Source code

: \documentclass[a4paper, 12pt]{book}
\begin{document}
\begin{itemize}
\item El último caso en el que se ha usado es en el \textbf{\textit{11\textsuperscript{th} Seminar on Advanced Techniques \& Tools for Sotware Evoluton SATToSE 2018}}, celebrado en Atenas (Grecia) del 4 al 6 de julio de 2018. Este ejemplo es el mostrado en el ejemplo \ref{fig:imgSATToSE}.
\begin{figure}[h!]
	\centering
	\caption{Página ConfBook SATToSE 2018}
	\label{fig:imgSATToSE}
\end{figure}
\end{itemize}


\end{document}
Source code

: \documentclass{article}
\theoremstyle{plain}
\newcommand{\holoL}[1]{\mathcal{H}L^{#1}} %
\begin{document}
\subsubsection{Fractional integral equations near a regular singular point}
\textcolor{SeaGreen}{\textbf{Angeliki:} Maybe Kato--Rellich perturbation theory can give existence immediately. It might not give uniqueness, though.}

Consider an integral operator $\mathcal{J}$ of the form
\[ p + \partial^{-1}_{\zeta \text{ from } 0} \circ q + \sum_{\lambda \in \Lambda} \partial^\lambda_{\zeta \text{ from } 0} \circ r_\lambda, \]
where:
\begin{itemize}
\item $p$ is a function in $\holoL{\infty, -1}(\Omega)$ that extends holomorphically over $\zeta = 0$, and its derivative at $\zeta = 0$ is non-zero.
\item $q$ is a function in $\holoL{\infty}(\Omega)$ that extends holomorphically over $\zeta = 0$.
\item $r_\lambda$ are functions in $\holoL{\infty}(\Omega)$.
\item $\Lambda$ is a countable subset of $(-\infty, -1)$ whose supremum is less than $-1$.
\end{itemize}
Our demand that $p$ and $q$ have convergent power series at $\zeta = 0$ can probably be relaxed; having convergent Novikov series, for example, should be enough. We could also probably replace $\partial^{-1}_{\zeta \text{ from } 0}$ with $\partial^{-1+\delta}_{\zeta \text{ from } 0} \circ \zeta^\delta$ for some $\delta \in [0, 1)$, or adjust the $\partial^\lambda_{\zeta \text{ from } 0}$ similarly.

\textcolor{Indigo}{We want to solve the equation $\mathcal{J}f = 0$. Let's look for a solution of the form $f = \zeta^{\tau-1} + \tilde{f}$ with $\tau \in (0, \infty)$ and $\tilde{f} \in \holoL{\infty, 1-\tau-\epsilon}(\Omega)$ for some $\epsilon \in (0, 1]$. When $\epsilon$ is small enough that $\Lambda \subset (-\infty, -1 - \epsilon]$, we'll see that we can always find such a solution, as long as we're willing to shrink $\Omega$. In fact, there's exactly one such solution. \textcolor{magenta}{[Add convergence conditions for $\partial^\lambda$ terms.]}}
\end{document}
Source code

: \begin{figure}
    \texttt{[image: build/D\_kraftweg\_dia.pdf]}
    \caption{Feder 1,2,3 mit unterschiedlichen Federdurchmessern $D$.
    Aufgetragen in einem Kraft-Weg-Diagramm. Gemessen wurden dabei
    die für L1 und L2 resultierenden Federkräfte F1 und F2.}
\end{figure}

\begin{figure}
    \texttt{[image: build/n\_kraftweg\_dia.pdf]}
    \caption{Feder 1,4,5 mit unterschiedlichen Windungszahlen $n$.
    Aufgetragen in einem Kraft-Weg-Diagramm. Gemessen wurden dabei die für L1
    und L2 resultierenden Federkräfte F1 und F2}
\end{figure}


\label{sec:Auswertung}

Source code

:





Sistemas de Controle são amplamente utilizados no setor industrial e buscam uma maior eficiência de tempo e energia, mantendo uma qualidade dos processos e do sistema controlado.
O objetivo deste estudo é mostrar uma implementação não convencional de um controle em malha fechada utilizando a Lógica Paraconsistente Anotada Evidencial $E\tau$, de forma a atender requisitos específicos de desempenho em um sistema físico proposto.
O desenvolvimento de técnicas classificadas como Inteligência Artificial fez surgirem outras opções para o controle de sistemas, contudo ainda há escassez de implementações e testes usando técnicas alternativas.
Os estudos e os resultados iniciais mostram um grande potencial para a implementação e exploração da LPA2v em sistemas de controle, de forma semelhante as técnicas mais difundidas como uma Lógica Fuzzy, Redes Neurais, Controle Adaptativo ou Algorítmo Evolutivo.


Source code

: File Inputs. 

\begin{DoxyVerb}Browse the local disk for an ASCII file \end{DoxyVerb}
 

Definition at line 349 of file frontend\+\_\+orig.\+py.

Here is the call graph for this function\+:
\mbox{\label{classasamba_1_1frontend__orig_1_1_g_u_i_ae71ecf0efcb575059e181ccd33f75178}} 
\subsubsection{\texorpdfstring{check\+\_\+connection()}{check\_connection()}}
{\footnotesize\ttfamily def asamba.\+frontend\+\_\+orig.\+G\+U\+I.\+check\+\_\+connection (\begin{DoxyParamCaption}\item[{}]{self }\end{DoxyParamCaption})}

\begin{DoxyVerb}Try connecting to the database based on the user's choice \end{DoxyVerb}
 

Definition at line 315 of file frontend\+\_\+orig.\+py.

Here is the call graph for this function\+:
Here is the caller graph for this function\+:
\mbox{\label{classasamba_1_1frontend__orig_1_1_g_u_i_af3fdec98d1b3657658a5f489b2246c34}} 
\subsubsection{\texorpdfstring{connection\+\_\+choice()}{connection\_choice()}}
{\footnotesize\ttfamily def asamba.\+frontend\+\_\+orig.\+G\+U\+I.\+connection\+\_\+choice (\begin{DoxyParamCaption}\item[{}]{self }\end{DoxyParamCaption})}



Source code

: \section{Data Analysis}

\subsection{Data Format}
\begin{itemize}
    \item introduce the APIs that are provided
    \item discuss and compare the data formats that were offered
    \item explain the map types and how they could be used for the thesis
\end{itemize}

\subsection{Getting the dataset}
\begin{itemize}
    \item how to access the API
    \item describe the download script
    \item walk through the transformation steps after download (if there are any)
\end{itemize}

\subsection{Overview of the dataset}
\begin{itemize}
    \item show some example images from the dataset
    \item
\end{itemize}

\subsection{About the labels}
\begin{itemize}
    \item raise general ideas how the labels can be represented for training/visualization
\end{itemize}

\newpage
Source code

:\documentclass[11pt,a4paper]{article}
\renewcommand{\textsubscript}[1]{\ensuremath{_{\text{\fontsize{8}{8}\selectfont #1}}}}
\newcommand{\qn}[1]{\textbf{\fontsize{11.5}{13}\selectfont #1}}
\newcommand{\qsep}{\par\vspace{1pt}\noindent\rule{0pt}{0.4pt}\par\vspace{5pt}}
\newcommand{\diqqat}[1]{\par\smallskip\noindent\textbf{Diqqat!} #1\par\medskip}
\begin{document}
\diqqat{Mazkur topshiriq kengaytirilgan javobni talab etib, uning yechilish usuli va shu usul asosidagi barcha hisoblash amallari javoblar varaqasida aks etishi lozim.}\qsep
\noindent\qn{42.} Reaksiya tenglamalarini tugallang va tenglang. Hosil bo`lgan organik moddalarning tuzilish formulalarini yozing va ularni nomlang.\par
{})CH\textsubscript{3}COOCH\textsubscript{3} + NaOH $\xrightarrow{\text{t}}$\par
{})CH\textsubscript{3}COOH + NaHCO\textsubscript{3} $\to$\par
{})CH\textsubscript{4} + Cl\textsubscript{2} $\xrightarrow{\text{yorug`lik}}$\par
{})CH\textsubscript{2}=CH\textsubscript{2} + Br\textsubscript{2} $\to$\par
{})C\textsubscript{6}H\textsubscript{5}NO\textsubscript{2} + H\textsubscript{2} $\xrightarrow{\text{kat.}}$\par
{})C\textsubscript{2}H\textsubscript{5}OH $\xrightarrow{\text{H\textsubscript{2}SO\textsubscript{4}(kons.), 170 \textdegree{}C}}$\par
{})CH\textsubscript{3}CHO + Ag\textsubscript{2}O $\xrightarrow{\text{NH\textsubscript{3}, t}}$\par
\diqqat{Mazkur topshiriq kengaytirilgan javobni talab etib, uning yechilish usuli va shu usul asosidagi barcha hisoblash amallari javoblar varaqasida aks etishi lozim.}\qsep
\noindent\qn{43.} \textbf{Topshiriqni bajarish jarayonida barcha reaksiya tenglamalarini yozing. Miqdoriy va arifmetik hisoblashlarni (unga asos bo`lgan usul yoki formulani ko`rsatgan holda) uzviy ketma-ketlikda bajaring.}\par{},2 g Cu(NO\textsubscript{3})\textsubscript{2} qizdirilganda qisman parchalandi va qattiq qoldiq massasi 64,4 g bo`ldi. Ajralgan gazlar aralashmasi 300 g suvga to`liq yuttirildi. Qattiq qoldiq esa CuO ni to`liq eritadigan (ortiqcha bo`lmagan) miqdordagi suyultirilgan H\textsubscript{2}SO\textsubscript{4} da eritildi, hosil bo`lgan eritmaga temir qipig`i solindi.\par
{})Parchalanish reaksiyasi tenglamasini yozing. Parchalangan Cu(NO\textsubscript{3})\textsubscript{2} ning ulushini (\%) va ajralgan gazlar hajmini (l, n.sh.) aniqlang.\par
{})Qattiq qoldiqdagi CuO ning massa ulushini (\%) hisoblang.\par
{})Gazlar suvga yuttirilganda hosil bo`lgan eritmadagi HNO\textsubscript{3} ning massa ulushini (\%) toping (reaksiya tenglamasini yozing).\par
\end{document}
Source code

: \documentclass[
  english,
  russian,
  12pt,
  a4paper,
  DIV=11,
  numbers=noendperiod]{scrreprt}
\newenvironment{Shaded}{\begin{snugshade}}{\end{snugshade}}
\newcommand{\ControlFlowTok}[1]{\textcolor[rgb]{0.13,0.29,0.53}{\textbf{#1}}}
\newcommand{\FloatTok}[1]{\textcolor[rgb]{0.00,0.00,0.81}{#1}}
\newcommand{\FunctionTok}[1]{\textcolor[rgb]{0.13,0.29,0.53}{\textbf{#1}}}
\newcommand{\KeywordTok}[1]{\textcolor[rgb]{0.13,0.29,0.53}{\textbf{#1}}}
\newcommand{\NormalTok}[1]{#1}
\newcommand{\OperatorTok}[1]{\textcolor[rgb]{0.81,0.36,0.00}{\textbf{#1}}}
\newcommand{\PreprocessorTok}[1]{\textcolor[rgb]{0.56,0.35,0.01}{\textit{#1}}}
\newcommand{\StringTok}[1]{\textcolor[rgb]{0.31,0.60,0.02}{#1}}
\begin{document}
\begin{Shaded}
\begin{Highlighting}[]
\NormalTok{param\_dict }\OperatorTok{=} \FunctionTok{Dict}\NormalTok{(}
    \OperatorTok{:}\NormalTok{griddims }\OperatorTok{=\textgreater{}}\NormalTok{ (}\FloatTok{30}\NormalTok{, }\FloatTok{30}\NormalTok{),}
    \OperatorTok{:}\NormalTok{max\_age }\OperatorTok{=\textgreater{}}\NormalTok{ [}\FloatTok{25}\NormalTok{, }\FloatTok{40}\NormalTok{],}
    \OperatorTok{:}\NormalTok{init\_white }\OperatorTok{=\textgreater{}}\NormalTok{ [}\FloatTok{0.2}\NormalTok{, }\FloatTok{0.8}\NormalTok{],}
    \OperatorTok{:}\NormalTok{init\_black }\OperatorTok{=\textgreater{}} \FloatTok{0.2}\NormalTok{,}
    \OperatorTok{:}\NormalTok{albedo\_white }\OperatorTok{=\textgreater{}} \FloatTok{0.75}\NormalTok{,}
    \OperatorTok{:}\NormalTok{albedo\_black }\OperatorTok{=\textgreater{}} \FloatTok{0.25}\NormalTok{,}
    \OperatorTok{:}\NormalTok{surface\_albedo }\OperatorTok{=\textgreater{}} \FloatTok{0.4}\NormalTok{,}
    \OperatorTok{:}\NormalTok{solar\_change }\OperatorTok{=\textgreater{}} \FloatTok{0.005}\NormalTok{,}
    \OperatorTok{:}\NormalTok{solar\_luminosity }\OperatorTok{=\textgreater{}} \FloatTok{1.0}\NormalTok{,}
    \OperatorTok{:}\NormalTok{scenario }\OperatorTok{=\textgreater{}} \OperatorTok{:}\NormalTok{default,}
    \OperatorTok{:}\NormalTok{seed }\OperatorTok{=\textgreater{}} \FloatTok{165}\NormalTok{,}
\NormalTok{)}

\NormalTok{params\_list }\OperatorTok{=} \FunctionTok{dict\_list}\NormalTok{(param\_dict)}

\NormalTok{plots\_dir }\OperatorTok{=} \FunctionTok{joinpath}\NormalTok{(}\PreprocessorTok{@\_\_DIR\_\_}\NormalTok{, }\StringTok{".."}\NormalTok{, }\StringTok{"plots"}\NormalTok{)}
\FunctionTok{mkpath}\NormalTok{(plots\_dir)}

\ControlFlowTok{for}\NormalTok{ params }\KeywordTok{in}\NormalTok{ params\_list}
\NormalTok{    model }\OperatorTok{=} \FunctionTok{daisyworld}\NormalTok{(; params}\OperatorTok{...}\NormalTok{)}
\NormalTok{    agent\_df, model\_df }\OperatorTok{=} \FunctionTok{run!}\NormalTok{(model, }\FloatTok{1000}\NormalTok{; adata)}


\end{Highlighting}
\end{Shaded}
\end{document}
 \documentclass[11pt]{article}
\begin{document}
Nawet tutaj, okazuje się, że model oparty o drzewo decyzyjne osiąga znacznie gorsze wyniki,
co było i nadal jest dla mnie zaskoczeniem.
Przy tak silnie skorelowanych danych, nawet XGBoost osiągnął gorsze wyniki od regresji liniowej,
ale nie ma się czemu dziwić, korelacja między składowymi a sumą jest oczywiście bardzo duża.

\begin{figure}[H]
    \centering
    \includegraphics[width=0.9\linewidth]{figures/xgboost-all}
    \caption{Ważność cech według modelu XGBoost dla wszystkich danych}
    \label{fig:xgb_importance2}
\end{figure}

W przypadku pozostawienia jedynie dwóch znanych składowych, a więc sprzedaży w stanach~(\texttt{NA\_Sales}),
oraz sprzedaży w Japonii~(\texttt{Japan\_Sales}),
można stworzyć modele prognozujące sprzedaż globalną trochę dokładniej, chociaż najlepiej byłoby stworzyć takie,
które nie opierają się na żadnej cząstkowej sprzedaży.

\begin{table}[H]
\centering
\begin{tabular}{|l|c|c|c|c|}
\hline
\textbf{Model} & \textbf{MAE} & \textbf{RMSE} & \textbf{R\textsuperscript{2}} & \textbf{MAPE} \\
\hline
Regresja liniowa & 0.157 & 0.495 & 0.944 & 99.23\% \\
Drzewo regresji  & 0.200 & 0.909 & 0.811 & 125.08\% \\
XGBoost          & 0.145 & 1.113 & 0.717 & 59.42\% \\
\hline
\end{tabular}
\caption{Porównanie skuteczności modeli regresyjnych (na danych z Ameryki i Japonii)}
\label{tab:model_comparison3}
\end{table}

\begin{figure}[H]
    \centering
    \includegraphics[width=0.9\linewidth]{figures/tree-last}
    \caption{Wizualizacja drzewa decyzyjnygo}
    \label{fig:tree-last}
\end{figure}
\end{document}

• _PROBLEM_
Produce a word-for-word copy of everything above from the line holding "that are provided" down to the line holding "va ularni nomlang.\par", with both of those lines kept.

• _EXPECTED OUTPUT_
    \item introduce the APIs that are provided
    \item discuss and compare the data formats that were offered
    \item explain the map types and how they could be used for the thesis
\end{itemize}

\subsection{Getting the dataset}
\begin{itemize}
    \item how to access the API
    \item describe the download script
    \item walk through the transformation steps after download (if there are any)
\end{itemize}

\subsection{Overview of the dataset}
\begin{itemize}
    \item show some example images from the dataset
    \item
\end{itemize}

\subsection{About the labels}
\begin{itemize}
    \item raise general ideas how the labels can be represented for training/visualization
\end{itemize}

\newpage
Source code

:\documentclass[11pt,a4paper]{article}
\renewcommand{\textsubscript}[1]{\ensuremath{_{\text{\fontsize{8}{8}\selectfont #1}}}}
\newcommand{\qn}[1]{\textbf{\fontsize{11.5}{13}\selectfont #1}}
\newcommand{\qsep}{\par\vspace{1pt}\noindent\rule{0pt}{0.4pt}\par\vspace{5pt}}
\newcommand{\diqqat}[1]{\par\smallskip\noindent\textbf{Diqqat!} #1\par\medskip}
\begin{document}
\diqqat{Mazkur topshiriq kengaytirilgan javobni talab etib, uning yechilish usuli va shu usul asosidagi barcha hisoblash amallari javoblar varaqasida aks etishi lozim.}\qsep
\noindent\qn{42.} Reaksiya tenglamalarini tugallang va tenglang. Hosil bo`lgan organik moddalarning tuzilish formulalarini yozing va ularni nomlang.\par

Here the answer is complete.